Umut, okulda geçirdiği bir günü daha geride bırakırken, içindeki boğulmuşluk hissi daha da arttı. Dersler sırasında kimseye takılmıyor, öğretmenlerin söylediklerine göz ucuyla bakıyordu. Ama her şeyin farkındaydı. O da bu dünyanın bir parçasıydı, ama her an hissediyordu ki, kendisi bir izleyiciydi sadece. “Zihnim mi gerçekten burada, yoksa bambaşka bir yerde mi?” diye sordu kendi kendine.

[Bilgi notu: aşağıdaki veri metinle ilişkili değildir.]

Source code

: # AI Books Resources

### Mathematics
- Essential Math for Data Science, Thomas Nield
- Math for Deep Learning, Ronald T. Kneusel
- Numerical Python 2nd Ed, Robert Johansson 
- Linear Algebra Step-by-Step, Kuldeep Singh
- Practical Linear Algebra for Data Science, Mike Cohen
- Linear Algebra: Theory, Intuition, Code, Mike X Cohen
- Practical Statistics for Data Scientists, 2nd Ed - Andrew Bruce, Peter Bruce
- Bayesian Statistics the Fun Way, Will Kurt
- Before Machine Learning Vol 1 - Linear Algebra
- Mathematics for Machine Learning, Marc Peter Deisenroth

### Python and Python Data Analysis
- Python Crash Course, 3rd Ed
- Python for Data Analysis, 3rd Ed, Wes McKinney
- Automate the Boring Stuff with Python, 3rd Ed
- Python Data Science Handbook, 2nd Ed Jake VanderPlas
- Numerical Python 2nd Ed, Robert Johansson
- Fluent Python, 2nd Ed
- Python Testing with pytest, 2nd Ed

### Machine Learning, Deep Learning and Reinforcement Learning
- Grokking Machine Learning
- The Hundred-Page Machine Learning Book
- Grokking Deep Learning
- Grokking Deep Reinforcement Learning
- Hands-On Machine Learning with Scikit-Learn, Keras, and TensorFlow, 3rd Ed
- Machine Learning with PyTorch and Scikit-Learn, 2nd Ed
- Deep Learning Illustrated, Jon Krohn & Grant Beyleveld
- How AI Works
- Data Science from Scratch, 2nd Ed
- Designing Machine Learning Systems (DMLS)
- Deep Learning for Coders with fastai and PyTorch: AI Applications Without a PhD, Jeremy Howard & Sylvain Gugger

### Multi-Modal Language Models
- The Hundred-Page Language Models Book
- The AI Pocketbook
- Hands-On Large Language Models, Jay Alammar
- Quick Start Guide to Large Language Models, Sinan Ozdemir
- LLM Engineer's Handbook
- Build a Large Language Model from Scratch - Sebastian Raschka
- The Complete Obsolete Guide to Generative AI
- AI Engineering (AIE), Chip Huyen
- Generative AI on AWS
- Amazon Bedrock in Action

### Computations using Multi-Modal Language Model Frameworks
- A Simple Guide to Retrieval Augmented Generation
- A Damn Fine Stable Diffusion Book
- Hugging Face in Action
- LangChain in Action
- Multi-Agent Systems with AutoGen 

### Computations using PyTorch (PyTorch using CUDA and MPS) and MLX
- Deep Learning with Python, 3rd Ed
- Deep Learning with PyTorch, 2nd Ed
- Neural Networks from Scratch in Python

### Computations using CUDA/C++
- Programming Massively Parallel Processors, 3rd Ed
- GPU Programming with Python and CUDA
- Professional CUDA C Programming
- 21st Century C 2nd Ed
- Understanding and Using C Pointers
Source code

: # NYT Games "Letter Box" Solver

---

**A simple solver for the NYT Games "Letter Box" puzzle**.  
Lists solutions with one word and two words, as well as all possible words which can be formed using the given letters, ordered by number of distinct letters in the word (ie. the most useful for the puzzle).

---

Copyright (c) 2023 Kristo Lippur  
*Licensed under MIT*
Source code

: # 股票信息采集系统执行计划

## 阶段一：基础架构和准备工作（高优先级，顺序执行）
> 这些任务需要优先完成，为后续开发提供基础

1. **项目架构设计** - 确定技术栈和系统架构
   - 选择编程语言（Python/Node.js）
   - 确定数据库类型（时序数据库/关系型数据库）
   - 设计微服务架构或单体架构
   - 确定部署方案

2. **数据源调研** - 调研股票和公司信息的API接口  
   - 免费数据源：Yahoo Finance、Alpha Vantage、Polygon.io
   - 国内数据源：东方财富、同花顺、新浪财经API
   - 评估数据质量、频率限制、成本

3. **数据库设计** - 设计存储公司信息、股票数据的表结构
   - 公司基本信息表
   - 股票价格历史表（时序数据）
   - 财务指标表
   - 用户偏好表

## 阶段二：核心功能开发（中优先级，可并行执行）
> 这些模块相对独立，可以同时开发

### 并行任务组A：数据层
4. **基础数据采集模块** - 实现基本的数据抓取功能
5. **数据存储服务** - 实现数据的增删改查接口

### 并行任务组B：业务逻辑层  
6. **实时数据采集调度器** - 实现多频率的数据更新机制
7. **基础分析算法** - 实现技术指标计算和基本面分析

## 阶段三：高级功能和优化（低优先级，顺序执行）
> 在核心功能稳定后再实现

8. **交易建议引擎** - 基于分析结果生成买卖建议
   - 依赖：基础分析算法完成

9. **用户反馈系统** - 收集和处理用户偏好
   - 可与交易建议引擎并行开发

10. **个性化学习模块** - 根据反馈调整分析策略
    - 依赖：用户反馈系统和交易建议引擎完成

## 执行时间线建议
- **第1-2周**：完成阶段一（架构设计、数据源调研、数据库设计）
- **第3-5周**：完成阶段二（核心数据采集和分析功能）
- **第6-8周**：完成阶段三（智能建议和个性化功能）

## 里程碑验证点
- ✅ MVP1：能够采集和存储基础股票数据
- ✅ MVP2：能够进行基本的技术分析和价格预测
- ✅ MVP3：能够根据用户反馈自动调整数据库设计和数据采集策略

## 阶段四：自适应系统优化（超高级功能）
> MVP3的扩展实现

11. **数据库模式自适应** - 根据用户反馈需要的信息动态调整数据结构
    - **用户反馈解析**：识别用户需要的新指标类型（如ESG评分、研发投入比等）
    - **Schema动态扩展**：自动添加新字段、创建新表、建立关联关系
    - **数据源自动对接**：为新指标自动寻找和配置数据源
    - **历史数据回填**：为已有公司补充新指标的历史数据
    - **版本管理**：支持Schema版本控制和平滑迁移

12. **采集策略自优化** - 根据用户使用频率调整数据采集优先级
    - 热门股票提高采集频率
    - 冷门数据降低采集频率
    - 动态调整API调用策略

Kantine gittiğinde, masaların arasında öğrencilerin konuşmalarını, gülüşlerini, gerginliklerini izledi. Herkes kendi dünyasında, ama hiçbir şey gerçekten birbirine dokunmuyordu. Hızla akan zaman içinde, her şey birer yansıma gibiydi. Onun içindeki boşluk da, aynen dışarıdaki dünyaya benziyordu: yoğun ama şekilsiz. Bir şeyler eksikti, ama neydi? “Ne kaybettim ki ben?” diye düşündü. “Herkes kaybetmiştir bir şeyler, bir şeylerin peşinden gitmek, kaybolanların anısına tutunmak… Ama ben kaybettiğimi bile bilmiyorum.”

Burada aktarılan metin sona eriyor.